FIG. 2 is a flowchart showing a schematic processing content of the image processing apparatus according to the present invention.
FIG. 3 is a graph showing a change in a frequency characteristic due to a scaling process.
FIG. 4 is a graph showing a relationship between a difference in the number of lines and a frequency characteristic.
FIG. 5 is a schematic diagram illustrating a configuration of a filter coefficient table of the image processing apparatus according to the present invention.
FIG. 6 is an explanatory diagram showing that frequency characteristics change when images having the same number of lines are captured at different input resolutions.

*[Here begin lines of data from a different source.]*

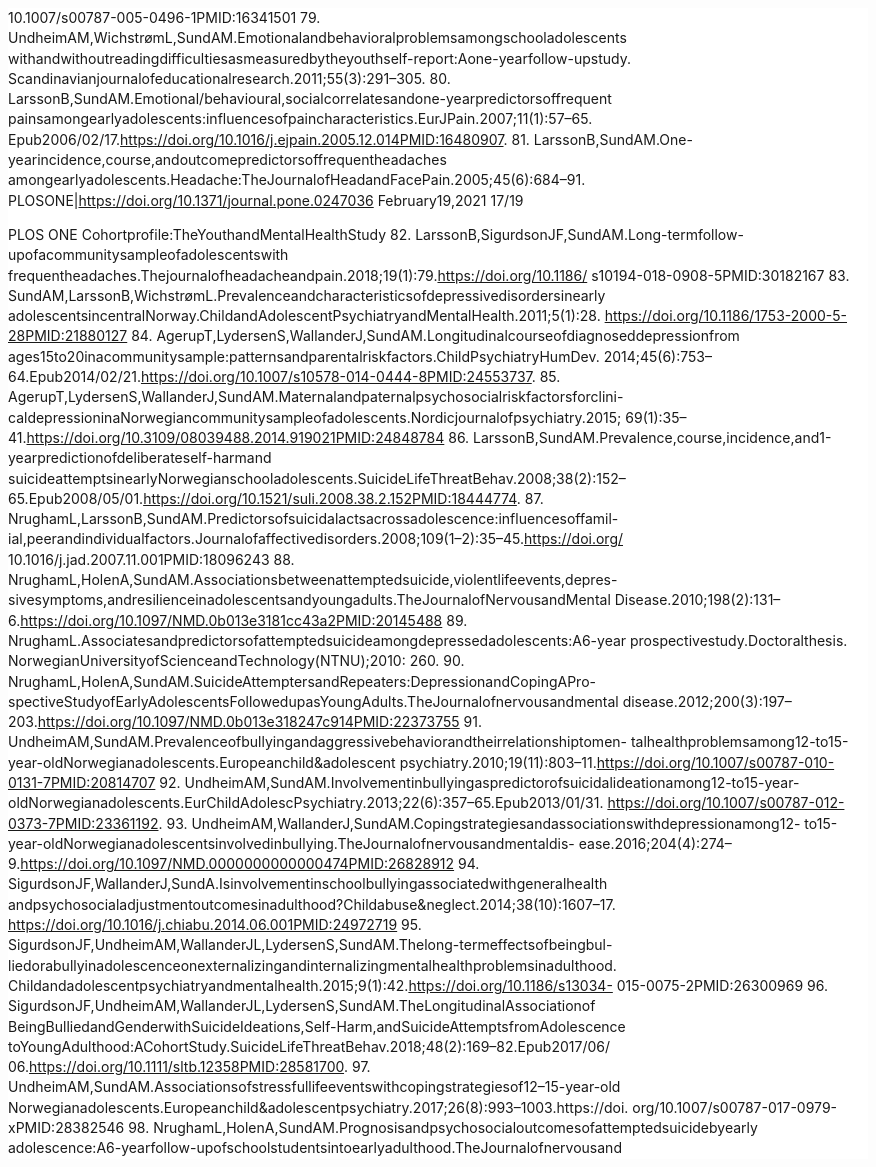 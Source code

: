10.1007/s00787-005-0496-1PMID:16341501
79. UndheimAM,WichstrømL,SundAM.Emotionalandbehavioralproblemsamongschooladolescents
withandwithoutreadingdifficultiesasmeasuredbytheyouthself-report:Aone-yearfollow-upstudy.
Scandinavianjournalofeducationalresearch.2011;55(3):291–305.
80. LarssonB,SundAM.Emotional/behavioural,socialcorrelatesandone-yearpredictorsoffrequent
painsamongearlyadolescents:influencesofpaincharacteristics.EurJPain.2007;11(1):57–65.
Epub2006/02/17.https://doi.org/10.1016/j.ejpain.2005.12.014PMID:16480907.
81. LarssonB,SundAM.One-yearincidence,course,andoutcomepredictorsoffrequentheadaches
amongearlyadolescents.Headache:TheJournalofHeadandFacePain.2005;45(6):684–91.
PLOSONE|https://doi.org/10.1371/journal.pone.0247036 February19,2021 17/19

PLOS ONE Cohortprofile:TheYouthandMentalHealthStudy
82. LarssonB,SigurdsonJF,SundAM.Long-termfollow-upofacommunitysampleofadolescentswith
frequentheadaches.Thejournalofheadacheandpain.2018;19(1):79.https://doi.org/10.1186/
s10194-018-0908-5PMID:30182167
83. SundAM,LarssonB,WichstrømL.Prevalenceandcharacteristicsofdepressivedisordersinearly
adolescentsincentralNorway.ChildandAdolescentPsychiatryandMentalHealth.2011;5(1):28.
https://doi.org/10.1186/1753-2000-5-28PMID:21880127
84. AgerupT,LydersenS,WallanderJ,SundAM.Longitudinalcourseofdiagnoseddepressionfrom
ages15to20inacommunitysample:patternsandparentalriskfactors.ChildPsychiatryHumDev.
2014;45(6):753–64.Epub2014/02/21.https://doi.org/10.1007/s10578-014-0444-8PMID:24553737.
85. AgerupT,LydersenS,WallanderJ,SundAM.Maternalandpaternalpsychosocialriskfactorsforclini-
caldepressioninaNorwegiancommunitysampleofadolescents.Nordicjournalofpsychiatry.2015;
69(1):35–41.https://doi.org/10.3109/08039488.2014.919021PMID:24848784
86. LarssonB,SundAM.Prevalence,course,incidence,and1-yearpredictionofdeliberateself-harmand
suicideattemptsinearlyNorwegianschooladolescents.SuicideLifeThreatBehav.2008;38(2):152–
65.Epub2008/05/01.https://doi.org/10.1521/suli.2008.38.2.152PMID:18444774.
87. NrughamL,LarssonB,SundAM.Predictorsofsuicidalactsacrossadolescence:influencesoffamil-
ial,peerandindividualfactors.Journalofaffectivedisorders.2008;109(1–2):35–45.https://doi.org/
10.1016/j.jad.2007.11.001PMID:18096243
88. NrughamL,HolenA,SundAM.Associationsbetweenattemptedsuicide,violentlifeevents,depres-
sivesymptoms,andresilienceinadolescentsandyoungadults.TheJournalofNervousandMental
Disease.2010;198(2):131–6.https://doi.org/10.1097/NMD.0b013e3181cc43a2PMID:20145488
89. NrughamL.Associatesandpredictorsofattemptedsuicideamongdepressedadolescents:A6-year
prospectivestudy.Doctoralthesis. NorwegianUniversityofScienceandTechnology(NTNU);2010:
260.
90. NrughamL,HolenA,SundAM.SuicideAttemptersandRepeaters:DepressionandCopingAPro-
spectiveStudyofEarlyAdolescentsFollowedupasYoungAdults.TheJournalofnervousandmental
disease.2012;200(3):197–203.https://doi.org/10.1097/NMD.0b013e318247c914PMID:22373755
91. UndheimAM,SundAM.Prevalenceofbullyingandaggressivebehaviorandtheirrelationshiptomen-
talhealthproblemsamong12-to15-year-oldNorwegianadolescents.Europeanchild&adolescent
psychiatry.2010;19(11):803–11.https://doi.org/10.1007/s00787-010-0131-7PMID:20814707
92. UndheimAM,SundAM.Involvementinbullyingaspredictorofsuicidalideationamong12-to15-year-
oldNorwegianadolescents.EurChildAdolescPsychiatry.2013;22(6):357–65.Epub2013/01/31.
https://doi.org/10.1007/s00787-012-0373-7PMID:23361192.
93. UndheimAM,WallanderJ,SundAM.Copingstrategiesandassociationswithdepressionamong12-
to15-year-oldNorwegianadolescentsinvolvedinbullying.TheJournalofnervousandmentaldis-
ease.2016;204(4):274–9.https://doi.org/10.1097/NMD.0000000000000474PMID:26828912
94. SigurdsonJF,WallanderJ,SundA.Isinvolvementinschoolbullyingassociatedwithgeneralhealth
andpsychosocialadjustmentoutcomesinadulthood?Childabuse&neglect.2014;38(10):1607–17.
https://doi.org/10.1016/j.chiabu.2014.06.001PMID:24972719
95. SigurdsonJF,UndheimAM,WallanderJL,LydersenS,SundAM.Thelong-termeffectsofbeingbul-
liedorabullyinadolescenceonexternalizingandinternalizingmentalhealthproblemsinadulthood.
Childandadolescentpsychiatryandmentalhealth.2015;9(1):42.https://doi.org/10.1186/s13034-
015-0075-2PMID:26300969
96. SigurdsonJF,UndheimAM,WallanderJL,LydersenS,SundAM.TheLongitudinalAssociationof
BeingBulliedandGenderwithSuicideIdeations,Self-Harm,andSuicideAttemptsfromAdolescence
toYoungAdulthood:ACohortStudy.SuicideLifeThreatBehav.2018;48(2):169–82.Epub2017/06/
06.https://doi.org/10.1111/sltb.12358PMID:28581700.
97. UndheimAM,SundAM.Associationsofstressfullifeeventswithcopingstrategiesof12–15-year-old
Norwegianadolescents.Europeanchild&adolescentpsychiatry.2017;26(8):993–1003.https://doi.
org/10.1007/s00787-017-0979-xPMID:28382546
98. NrughamL,HolenA,SundAM.Prognosisandpsychosocialoutcomesofattemptedsuicidebyearly
adolescence:A6-yearfollow-upofschoolstudentsintoearlyadulthood.TheJournalofnervousand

7A to 7C are tables showing examples of coefficients A to C in the filter coefficient table of FIG. 5, and FIGS. 7D to 7F are frequencies of coefficients A to C in the filter coefficient table of FIG. It is a graph which shows a characteristic.
8 (a) and (b) are tables showing examples of coefficients D and E in the filter coefficient table of FIG. 5, and FIGS. 8 (c) and (d) are frequencies of coefficients D and E in the filter coefficient table of FIG. It is a graph which shows a characteristic.

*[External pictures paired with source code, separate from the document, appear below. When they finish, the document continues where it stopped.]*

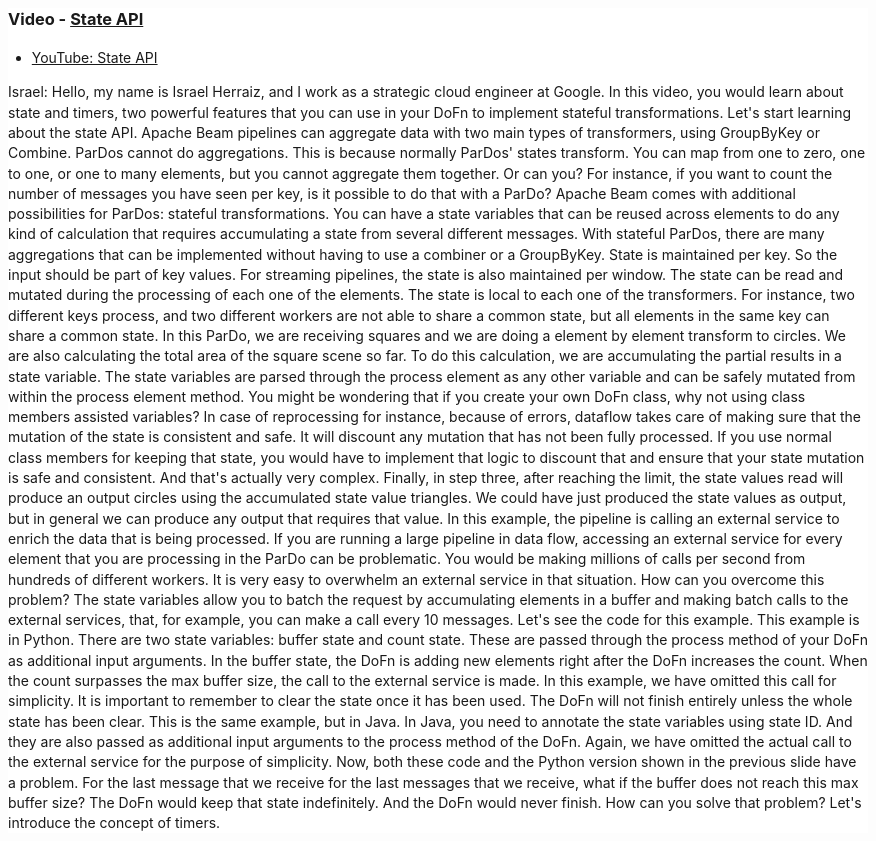 ### Video - [State API](https://www.cloudskillsboost.google/course_templates/229/video/526248)

- [YouTube: State API](https://www.youtube.com/watch?v=7q7TW-JLpf8)

Israel: Hello, my name is Israel Herraiz, and I work as a strategic cloud engineer at Google. In this video, you would learn about state and timers, two powerful features that you can use in your DoFn to implement stateful transformations. Let's start learning about the state API. Apache Beam pipelines can aggregate data with two main types of transformers, using GroupByKey or Combine. ParDos cannot do aggregations. This is because normally ParDos' states transform. You can map from one to zero, one to one, or one to many elements, but you cannot aggregate them together. Or can you? For instance, if you want to count the number of messages you have seen per key, is it possible to do that with a ParDo? Apache Beam comes with additional possibilities for ParDos: stateful transformations. You can have a state variables that can be reused across elements to do any kind of calculation that requires accumulating a state from several different messages. With stateful ParDos, there are many aggregations that can be implemented without having to use a combiner or a GroupByKey. State is maintained per key. So the input should be part of key values. For streaming pipelines, the state is also maintained per window. The state can be read and mutated during the processing of each one of the elements. The state is local to each one of the transformers. For instance, two different keys process, and two different workers are not able to share a common state, but all elements in the same key can share a common state. In this ParDo, we are receiving squares and we are doing a element by element transform to circles. We are also calculating the total area of the square scene so far. To do this calculation, we are accumulating the partial results in a state variable. The state variables are parsed through the process element as any other variable and can be safely mutated from within the process element method. You might be wondering that if you create your own DoFn class, why not using class members assisted variables? In case of reprocessing for instance, because of errors, dataflow takes care of making sure that the mutation of the state is consistent and safe. It will discount any mutation that has not been fully processed. If you use normal class members for keeping that state, you would have to implement that logic to discount that and ensure that your state mutation is safe and consistent. And that's actually very complex. Finally, in step three, after reaching the limit, the state values read will produce an output circles using the accumulated state value triangles. We could have just produced the state values as output, but in general we can produce any output that requires that value. In this example, the pipeline is calling an external service to enrich the data that is being processed. If you are running a large pipeline in data flow, accessing an external service for every element that you are processing in the ParDo can be problematic. You would be making millions of calls per second from hundreds of different workers. It is very easy to overwhelm an external service in that situation. How can you overcome this problem? The state variables allow you to batch the request by accumulating elements in a buffer and making batch calls to the external services, that, for example, you can make a call every 10 messages. Let's see the code for this example. This example is in Python. There are two state variables: buffer state and count state. These are passed through the process method of your DoFn as additional input arguments. In the buffer state, the DoFn is adding new elements right after the DoFn increases the count. When the count surpasses the max buffer size, the call to the external service is made. In this example, we have omitted this call for simplicity. It is important to remember to clear the state once it has been used. The DoFn will not finish entirely unless the whole state has been clear. This is the same example, but in Java. In Java, you need to annotate the state variables using state ID. And they are also passed as additional input arguments to the process method of the DoFn. Again, we have omitted the actual call to the external service for the purpose of simplicity. Now, both these code and the Python version shown in the previous slide have a problem. For the last message that we receive for the last messages that we receive, what if the buffer does not reach this max buffer size? The DoFn would keep that state indefinitely. And the DoFn would never finish. How can you solve that problem? Let's introduce the concept of timers.
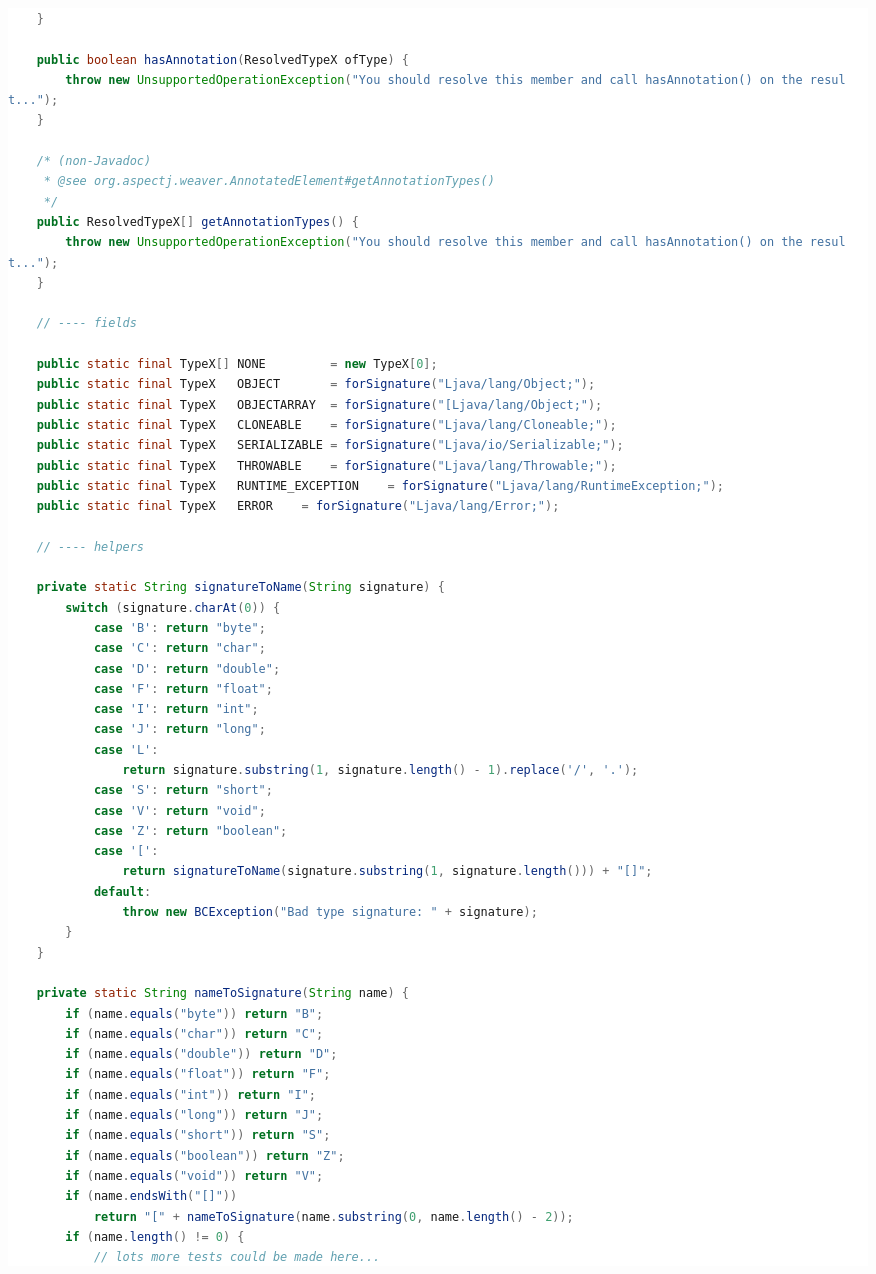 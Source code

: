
 ```java
	}

	public boolean hasAnnotation(ResolvedTypeX ofType) {
		throw new UnsupportedOperationException("You should resolve this member and call hasAnnotation() on the result...");
	}

	/* (non-Javadoc)
	 * @see org.aspectj.weaver.AnnotatedElement#getAnnotationTypes()
	 */
	public ResolvedTypeX[] getAnnotationTypes() {
		throw new UnsupportedOperationException("You should resolve this member and call hasAnnotation() on the result...");
	}
	
    // ---- fields

    public static final TypeX[] NONE         = new TypeX[0];
    public static final TypeX   OBJECT       = forSignature("Ljava/lang/Object;");
    public static final TypeX   OBJECTARRAY  = forSignature("[Ljava/lang/Object;");
    public static final TypeX   CLONEABLE    = forSignature("Ljava/lang/Cloneable;");
    public static final TypeX   SERIALIZABLE = forSignature("Ljava/io/Serializable;");
    public static final TypeX   THROWABLE    = forSignature("Ljava/lang/Throwable;");
    public static final TypeX   RUNTIME_EXCEPTION    = forSignature("Ljava/lang/RuntimeException;");
    public static final TypeX   ERROR    = forSignature("Ljava/lang/Error;");
    
    // ---- helpers
    
    private static String signatureToName(String signature) {
        switch (signature.charAt(0)) {
            case 'B': return "byte";
            case 'C': return "char";
            case 'D': return "double";
            case 'F': return "float";
            case 'I': return "int";
            case 'J': return "long";
            case 'L':
                return signature.substring(1, signature.length() - 1).replace('/', '.');
            case 'S': return "short";
            case 'V': return "void";
            case 'Z': return "boolean";
            case '[':
                return signatureToName(signature.substring(1, signature.length())) + "[]";
            default: 
                throw new BCException("Bad type signature: " + signature);
        }      
    }
    
    private static String nameToSignature(String name) {
        if (name.equals("byte")) return "B";
        if (name.equals("char")) return "C";
        if (name.equals("double")) return "D";
        if (name.equals("float")) return "F";
        if (name.equals("int")) return "I";
        if (name.equals("long")) return "J";
        if (name.equals("short")) return "S";
        if (name.equals("boolean")) return "Z";
        if (name.equals("void")) return "V";
        if (name.endsWith("[]")) 
            return "[" + nameToSignature(name.substring(0, name.length() - 2));
        if (name.length() != 0) {
        	// lots more tests could be made here...
```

FIG. 9 is a block diagram illustrating a configuration example of a document type automatic discrimination unit of the image processing apparatus according to the present invention.
FIG. 10 is a flowchart showing a schematic processing procedure of an image processing method according to the present invention.
FIG. 11 is a block diagram illustrating a configuration example of an image processing apparatus according to the present invention.
FIG. 12 is a block diagram illustrating a configuration example in a case where the image processing method according to the present invention is implemented as application software.
[Explanation of symbols]
1 Magnification unit (magnification means)
2 Document type automatic discrimination unit (frequency calculation means)
3 control part (control means)
101 Image processing device
102 Image input device (image input means)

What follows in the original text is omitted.